[Supplied material — start]

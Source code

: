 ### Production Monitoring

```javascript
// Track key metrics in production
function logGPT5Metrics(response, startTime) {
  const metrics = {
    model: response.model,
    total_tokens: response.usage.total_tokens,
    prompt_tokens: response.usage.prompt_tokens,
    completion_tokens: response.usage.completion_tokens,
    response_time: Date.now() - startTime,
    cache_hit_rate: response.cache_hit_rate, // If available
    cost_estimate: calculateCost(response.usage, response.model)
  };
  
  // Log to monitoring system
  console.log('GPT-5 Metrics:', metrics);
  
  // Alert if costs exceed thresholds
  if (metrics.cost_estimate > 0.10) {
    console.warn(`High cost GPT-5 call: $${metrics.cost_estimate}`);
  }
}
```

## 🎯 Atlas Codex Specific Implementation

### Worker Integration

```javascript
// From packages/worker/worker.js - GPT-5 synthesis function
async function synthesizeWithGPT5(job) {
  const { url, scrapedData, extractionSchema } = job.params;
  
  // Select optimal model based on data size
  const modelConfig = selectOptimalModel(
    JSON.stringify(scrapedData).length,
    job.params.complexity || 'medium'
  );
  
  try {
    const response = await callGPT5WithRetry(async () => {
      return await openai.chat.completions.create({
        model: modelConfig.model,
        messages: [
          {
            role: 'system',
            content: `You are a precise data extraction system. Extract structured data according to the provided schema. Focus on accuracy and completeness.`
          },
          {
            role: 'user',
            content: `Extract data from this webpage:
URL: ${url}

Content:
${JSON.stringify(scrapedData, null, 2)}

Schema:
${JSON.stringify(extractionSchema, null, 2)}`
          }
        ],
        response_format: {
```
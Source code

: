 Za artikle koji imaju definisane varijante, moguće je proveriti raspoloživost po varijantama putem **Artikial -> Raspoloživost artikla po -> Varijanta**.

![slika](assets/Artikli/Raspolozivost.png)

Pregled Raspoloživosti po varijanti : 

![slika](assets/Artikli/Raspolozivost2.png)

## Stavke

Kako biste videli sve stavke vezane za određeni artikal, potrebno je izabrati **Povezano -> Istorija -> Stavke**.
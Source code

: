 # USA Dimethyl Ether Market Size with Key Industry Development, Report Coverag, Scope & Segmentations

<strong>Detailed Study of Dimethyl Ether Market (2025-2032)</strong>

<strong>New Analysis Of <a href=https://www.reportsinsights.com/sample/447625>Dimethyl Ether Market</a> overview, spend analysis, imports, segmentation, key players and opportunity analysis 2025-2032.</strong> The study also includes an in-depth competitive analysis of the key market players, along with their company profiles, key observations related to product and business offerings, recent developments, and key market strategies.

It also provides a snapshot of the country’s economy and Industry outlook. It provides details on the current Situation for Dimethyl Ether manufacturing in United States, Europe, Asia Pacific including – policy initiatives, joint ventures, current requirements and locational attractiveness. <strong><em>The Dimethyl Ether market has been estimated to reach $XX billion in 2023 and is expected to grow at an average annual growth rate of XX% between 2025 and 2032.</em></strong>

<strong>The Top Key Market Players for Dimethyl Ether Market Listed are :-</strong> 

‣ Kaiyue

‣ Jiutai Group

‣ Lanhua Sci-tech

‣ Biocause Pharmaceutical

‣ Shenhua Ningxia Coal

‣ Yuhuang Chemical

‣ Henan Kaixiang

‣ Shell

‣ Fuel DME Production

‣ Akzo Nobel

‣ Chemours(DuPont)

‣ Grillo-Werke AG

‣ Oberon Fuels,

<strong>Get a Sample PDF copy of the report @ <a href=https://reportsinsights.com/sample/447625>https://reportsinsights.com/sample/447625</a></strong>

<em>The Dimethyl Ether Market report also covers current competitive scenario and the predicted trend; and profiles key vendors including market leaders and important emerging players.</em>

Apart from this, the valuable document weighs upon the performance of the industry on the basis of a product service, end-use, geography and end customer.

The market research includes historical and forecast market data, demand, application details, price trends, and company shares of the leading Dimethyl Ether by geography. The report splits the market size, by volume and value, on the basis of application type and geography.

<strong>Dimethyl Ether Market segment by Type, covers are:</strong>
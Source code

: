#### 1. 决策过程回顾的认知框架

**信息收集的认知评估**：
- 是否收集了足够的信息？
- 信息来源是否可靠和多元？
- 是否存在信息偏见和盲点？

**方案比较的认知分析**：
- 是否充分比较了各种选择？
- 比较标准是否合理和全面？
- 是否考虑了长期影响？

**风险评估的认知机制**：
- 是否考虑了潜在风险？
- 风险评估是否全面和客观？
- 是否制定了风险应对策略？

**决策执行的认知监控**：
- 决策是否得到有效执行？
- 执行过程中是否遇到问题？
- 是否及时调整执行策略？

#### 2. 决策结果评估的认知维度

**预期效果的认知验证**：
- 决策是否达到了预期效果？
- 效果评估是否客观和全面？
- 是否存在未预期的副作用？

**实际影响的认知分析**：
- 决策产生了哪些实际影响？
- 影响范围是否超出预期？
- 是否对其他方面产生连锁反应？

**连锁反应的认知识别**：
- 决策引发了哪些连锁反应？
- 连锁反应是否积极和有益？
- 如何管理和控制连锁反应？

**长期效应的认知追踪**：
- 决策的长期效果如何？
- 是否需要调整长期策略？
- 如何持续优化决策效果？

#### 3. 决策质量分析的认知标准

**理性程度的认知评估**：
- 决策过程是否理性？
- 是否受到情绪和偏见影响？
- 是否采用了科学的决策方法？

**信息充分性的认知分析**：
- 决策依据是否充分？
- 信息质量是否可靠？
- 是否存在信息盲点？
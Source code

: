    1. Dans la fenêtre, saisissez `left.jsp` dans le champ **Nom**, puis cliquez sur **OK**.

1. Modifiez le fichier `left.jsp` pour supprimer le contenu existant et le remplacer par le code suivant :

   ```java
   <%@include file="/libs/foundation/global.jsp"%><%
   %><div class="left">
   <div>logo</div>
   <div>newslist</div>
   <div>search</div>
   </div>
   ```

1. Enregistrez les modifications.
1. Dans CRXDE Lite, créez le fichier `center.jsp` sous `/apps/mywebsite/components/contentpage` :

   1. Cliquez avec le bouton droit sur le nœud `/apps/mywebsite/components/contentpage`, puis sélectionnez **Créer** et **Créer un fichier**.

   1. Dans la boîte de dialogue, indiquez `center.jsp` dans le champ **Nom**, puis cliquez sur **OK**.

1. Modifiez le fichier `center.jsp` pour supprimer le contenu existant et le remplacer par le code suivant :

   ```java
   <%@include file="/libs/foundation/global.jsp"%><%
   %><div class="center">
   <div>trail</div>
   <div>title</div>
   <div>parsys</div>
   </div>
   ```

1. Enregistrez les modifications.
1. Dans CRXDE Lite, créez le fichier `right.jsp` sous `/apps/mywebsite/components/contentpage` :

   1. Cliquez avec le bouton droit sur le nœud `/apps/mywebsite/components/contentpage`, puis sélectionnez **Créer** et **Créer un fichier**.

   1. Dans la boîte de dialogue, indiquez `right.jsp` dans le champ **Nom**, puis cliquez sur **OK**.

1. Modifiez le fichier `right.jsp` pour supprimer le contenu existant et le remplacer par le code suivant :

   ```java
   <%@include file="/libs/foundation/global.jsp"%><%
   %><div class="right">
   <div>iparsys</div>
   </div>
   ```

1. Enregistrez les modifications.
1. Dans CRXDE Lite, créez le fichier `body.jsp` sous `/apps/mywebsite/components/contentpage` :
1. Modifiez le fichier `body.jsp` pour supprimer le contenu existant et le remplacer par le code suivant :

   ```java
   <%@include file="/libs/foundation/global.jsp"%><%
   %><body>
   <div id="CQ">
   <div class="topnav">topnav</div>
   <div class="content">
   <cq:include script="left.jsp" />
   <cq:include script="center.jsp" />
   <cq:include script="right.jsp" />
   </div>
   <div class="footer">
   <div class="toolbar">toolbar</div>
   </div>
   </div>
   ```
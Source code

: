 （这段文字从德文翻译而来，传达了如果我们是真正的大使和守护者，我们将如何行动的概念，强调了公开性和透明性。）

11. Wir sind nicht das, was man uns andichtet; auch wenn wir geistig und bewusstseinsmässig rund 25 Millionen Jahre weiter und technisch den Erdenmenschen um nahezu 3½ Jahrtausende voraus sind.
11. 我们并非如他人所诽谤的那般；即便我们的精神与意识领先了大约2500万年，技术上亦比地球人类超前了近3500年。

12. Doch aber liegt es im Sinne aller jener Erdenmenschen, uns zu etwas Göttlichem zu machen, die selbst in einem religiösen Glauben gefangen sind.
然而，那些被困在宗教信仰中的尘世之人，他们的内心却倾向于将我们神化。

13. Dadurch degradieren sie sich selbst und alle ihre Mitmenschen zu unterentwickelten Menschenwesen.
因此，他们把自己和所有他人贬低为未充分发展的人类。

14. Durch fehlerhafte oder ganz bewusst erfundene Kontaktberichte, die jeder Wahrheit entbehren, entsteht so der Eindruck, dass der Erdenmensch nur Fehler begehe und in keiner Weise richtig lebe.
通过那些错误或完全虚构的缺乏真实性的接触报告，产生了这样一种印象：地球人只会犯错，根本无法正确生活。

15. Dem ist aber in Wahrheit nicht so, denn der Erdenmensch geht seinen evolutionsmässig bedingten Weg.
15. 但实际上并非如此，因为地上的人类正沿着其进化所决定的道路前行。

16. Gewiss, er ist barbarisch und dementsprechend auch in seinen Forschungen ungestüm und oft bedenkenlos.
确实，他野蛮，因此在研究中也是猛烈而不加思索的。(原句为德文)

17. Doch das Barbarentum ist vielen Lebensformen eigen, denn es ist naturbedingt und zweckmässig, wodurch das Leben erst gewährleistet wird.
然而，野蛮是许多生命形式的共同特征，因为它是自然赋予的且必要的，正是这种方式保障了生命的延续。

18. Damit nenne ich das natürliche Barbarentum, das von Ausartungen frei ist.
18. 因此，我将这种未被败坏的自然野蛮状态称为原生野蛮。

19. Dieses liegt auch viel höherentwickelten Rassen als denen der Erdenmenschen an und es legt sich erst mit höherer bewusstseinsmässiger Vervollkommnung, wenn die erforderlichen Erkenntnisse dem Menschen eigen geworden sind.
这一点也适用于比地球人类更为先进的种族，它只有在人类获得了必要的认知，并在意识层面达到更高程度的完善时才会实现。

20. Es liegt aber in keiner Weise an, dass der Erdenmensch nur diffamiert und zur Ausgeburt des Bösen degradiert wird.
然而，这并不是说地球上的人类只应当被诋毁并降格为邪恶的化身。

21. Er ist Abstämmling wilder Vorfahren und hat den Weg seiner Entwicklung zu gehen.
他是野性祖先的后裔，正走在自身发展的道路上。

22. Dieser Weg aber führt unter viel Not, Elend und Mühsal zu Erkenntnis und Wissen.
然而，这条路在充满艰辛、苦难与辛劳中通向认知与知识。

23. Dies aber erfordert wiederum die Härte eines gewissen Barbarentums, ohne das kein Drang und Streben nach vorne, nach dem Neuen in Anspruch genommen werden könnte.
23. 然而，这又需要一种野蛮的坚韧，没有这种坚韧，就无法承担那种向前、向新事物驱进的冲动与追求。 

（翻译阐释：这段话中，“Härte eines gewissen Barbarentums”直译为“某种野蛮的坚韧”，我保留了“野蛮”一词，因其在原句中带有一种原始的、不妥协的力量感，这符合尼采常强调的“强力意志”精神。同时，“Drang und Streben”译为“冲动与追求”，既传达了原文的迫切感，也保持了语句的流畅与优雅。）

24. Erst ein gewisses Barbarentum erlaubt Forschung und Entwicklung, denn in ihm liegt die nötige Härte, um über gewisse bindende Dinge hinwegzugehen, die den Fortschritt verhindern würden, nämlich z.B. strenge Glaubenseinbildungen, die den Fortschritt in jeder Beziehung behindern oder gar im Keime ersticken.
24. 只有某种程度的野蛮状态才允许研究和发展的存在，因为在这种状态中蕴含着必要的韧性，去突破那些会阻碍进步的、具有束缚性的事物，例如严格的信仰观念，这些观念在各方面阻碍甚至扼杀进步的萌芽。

[Supplied material — finish]

-- Work order --
Look above for the line containing "It also provides" and the line containing "<em>The Dimethyl Ether Market report". Transcribe both, with the lines between them, exactly.

-- Result of this task --
It also provides a snapshot of the country’s economy and Industry outlook. It provides details on the current Situation for Dimethyl Ether manufacturing in United States, Europe, Asia Pacific including – policy initiatives, joint ventures, current requirements and locational attractiveness. <strong><em>The Dimethyl Ether market has been estimated to reach $XX billion in 2023 and is expected to grow at an average annual growth rate of XX% between 2025 and 2032.</em></strong>

<strong>The Top Key Market Players for Dimethyl Ether Market Listed are :-</strong> 

‣ Kaiyue

‣ Jiutai Group

‣ Lanhua Sci-tech

‣ Biocause Pharmaceutical

‣ Shenhua Ningxia Coal

‣ Yuhuang Chemical

‣ Henan Kaixiang

‣ Shell

‣ Fuel DME Production

‣ Akzo Nobel

‣ Chemours(DuPont)

‣ Grillo-Werke AG

‣ Oberon Fuels,

<strong>Get a Sample PDF copy of the report @ <a href=https://reportsinsights.com/sample/447625>https://reportsinsights.com/sample/447625</a></strong>

<em>The Dimethyl Ether Market report also covers current competitive scenario and the predicted trend; and profiles key vendors including market leaders and important emerging players.</em>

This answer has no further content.